Topol: Have you noticed that the doctors are getting "genomified"? That is, are they really getting more up to speed because of this program?

Feinberg: No question! There are certain health systems where doctors say, "I won't meet with you if you come in with 23andMe results." Ours is the opposite. Our doctors said, "We want this now in routine clinical care." They didn't buy in until they had their first patient with return results, and we prepped them with the right information and they had a positive experience. Then they became ambassadors for the program.

The other thing we saw that we didn't anticipate was, when we give somebody a genetic result back, that doctor the next day gets calls from six brand-new patients who want to see that doctor. The patient went home and told their friends, "I have a genetic mutation," and now their friends want to go see that doctor.

Topol: Amazing. As you know, David, there was a recent review in the New England Journal of Medicine[1] that basically pointed out that everyone with colon cancer should be screened for Lynch syndrome. Very few actually get that screening. But you're proactively doing this in patients, and not just in patients—I saw that you were the first one to enroll in the program.

Feinberg: I've had my genome done so many times now because I'm interested in the user interface. It always comes back with the same things: I've got male pattern baldness, but Rogaine® is working, and I'm actually protected against celiac disease, so I could practically bathe in wheat. But yes, it's actually the fifth time I've done my genome.

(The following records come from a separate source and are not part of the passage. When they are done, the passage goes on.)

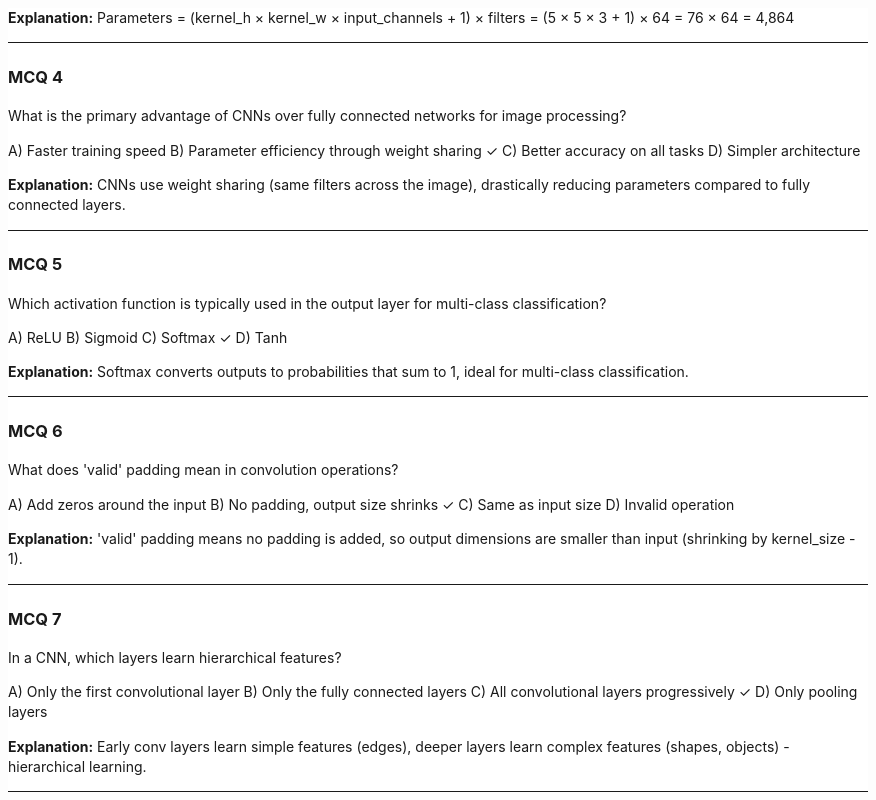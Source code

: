 **Explanation:** Parameters = (kernel_h × kernel_w × input_channels + 1) × filters = (5 × 5 × 3 + 1) × 64 = 76 × 64 = 4,864

---

### MCQ 4
What is the primary advantage of CNNs over fully connected networks for image processing?

A) Faster training speed
B) Parameter efficiency through weight sharing ✓
C) Better accuracy on all tasks
D) Simpler architecture

**Explanation:** CNNs use weight sharing (same filters across the image), drastically reducing parameters compared to fully connected layers.

---

### MCQ 5
Which activation function is typically used in the output layer for multi-class classification?

A) ReLU
B) Sigmoid
C) Softmax ✓
D) Tanh

**Explanation:** Softmax converts outputs to probabilities that sum to 1, ideal for multi-class classification.

---

### MCQ 6
What does 'valid' padding mean in convolution operations?

A) Add zeros around the input
B) No padding, output size shrinks ✓
C) Same as input size
D) Invalid operation

**Explanation:** 'valid' padding means no padding is added, so output dimensions are smaller than input (shrinking by kernel_size - 1).

---

### MCQ 7
In a CNN, which layers learn hierarchical features?

A) Only the first convolutional layer
B) Only the fully connected layers
C) All convolutional layers progressively ✓
D) Only pooling layers

**Explanation:** Early conv layers learn simple features (edges), deeper layers learn complex features (shapes, objects) - hierarchical learning.

---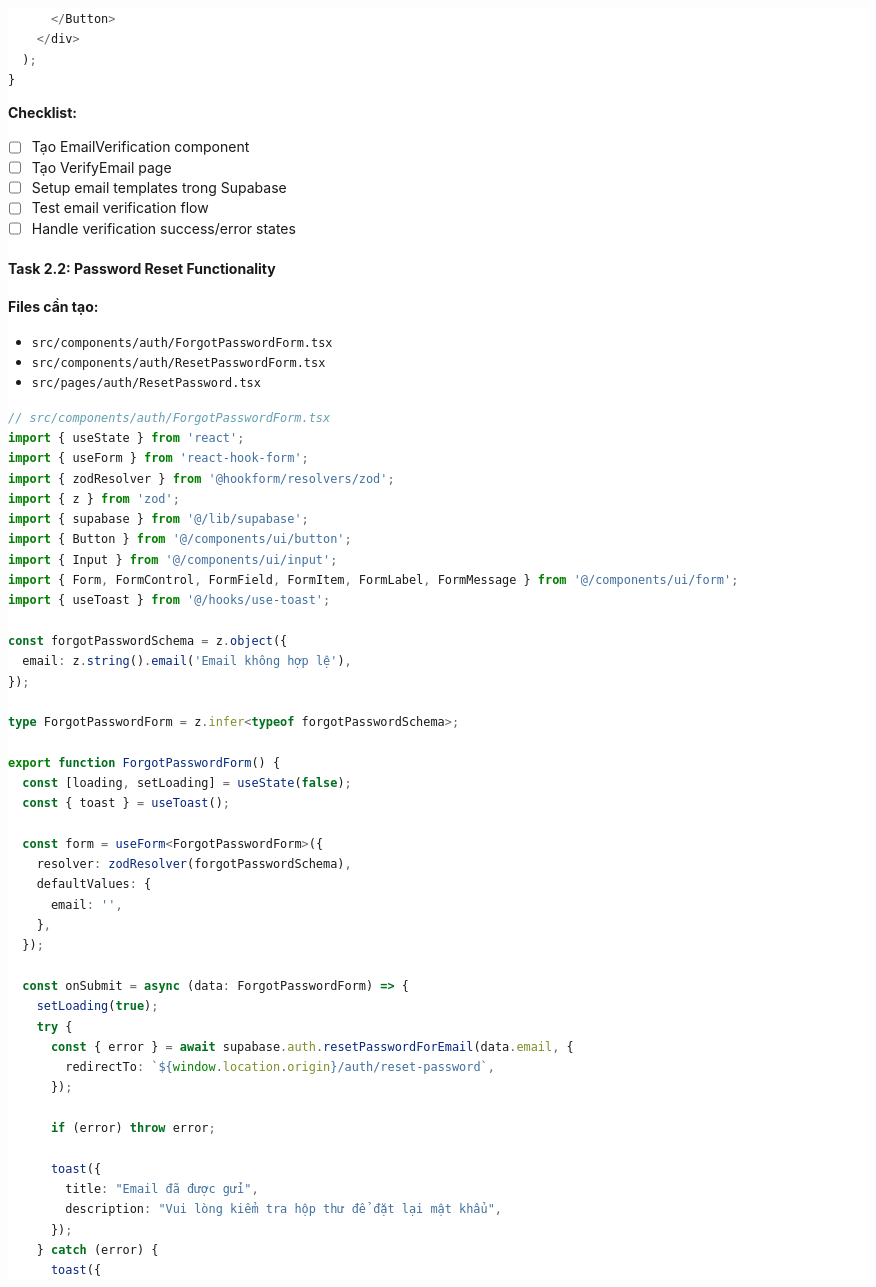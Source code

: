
 ```typescript
      </Button>
    </div>
  );
}
```

**Checklist:**
- [ ] Tạo EmailVerification component
- [ ] Tạo VerifyEmail page
- [ ] Setup email templates trong Supabase
- [ ] Test email verification flow
- [ ] Handle verification success/error states

#### Task 2.2: Password Reset Functionality
**Files cần tạo:**
- `src/components/auth/ForgotPasswordForm.tsx`
- `src/components/auth/ResetPasswordForm.tsx`
- `src/pages/auth/ResetPassword.tsx`

```typescript
// src/components/auth/ForgotPasswordForm.tsx
import { useState } from 'react';
import { useForm } from 'react-hook-form';
import { zodResolver } from '@hookform/resolvers/zod';
import { z } from 'zod';
import { supabase } from '@/lib/supabase';
import { Button } from '@/components/ui/button';
import { Input } from '@/components/ui/input';
import { Form, FormControl, FormField, FormItem, FormLabel, FormMessage } from '@/components/ui/form';
import { useToast } from '@/hooks/use-toast';

const forgotPasswordSchema = z.object({
  email: z.string().email('Email không hợp lệ'),
});

type ForgotPasswordForm = z.infer<typeof forgotPasswordSchema>;

export function ForgotPasswordForm() {
  const [loading, setLoading] = useState(false);
  const { toast } = useToast();
  
  const form = useForm<ForgotPasswordForm>({
    resolver: zodResolver(forgotPasswordSchema),
    defaultValues: {
      email: '',
    },
  });

  const onSubmit = async (data: ForgotPasswordForm) => {
    setLoading(true);
    try {
      const { error } = await supabase.auth.resetPasswordForEmail(data.email, {
        redirectTo: `${window.location.origin}/auth/reset-password`,
      });
      
      if (error) throw error;
      
      toast({
        title: "Email đã được gửi",
        description: "Vui lòng kiểm tra hộp thư để đặt lại mật khẩu",
      });
    } catch (error) {
      toast({
```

We see it as [leading to] a cost decrease. In routine clinical care today, if your parents had colon cancer at an early age, the gastroenterologist would say that all offspring should start colonoscopies at age 30 because of the family history. We know, though, that only one half of those offspring actually have the Lynch syndrome mutation, and the others shouldn't get their colon screen until age 50 or so.

It's the same with BRCA; 50% of people who have BRCA-positive breast cancer have no family history. We know it's a genetic disorder, but maybe mom died of something else or there's no sister and they don't have the family tree in their mind, so if they went to a doctor, no one would order a BRCA test.

We're finding those 50% BRCA-positive people without the family history, so we think if you live in central Pennsylvania and you're a young woman, your chances of getting breast cancer are lower here than anywhere in the United States because we know who's BRCA-positive.

The same way that we sequence your DNA, we sequence your ZIP code. We know everything about where you're living.

Topol: For people who are not as familiar with your health system, you have mentioned some 33,000 employees, but how many patients are you serving in the whole region?

Feinberg: We take care of about 3 million folks; it's about a $7.5 billion organization. We have 12 or 13 hospitals, helicopters, clinics, an insurance company, a medical school, and research focused on genetics.

Topol: Now I want to go from genetics to another topic that you've been pioneering, and that's the food pharmacy. Can you enlighten us about that program?

Feinberg: We think that the most important thing for you to live a long life, and to have a lot of life in your years, is not what takes place in the hospital, not what takes place in the clinic; medical care probably accounts for only about 20% of health outcomes. We think it's your genetic code, and we also think it's your ZIP code. So the same way that we've sequenced your DNA, we sequence your ZIP code. We know everything about where you're living.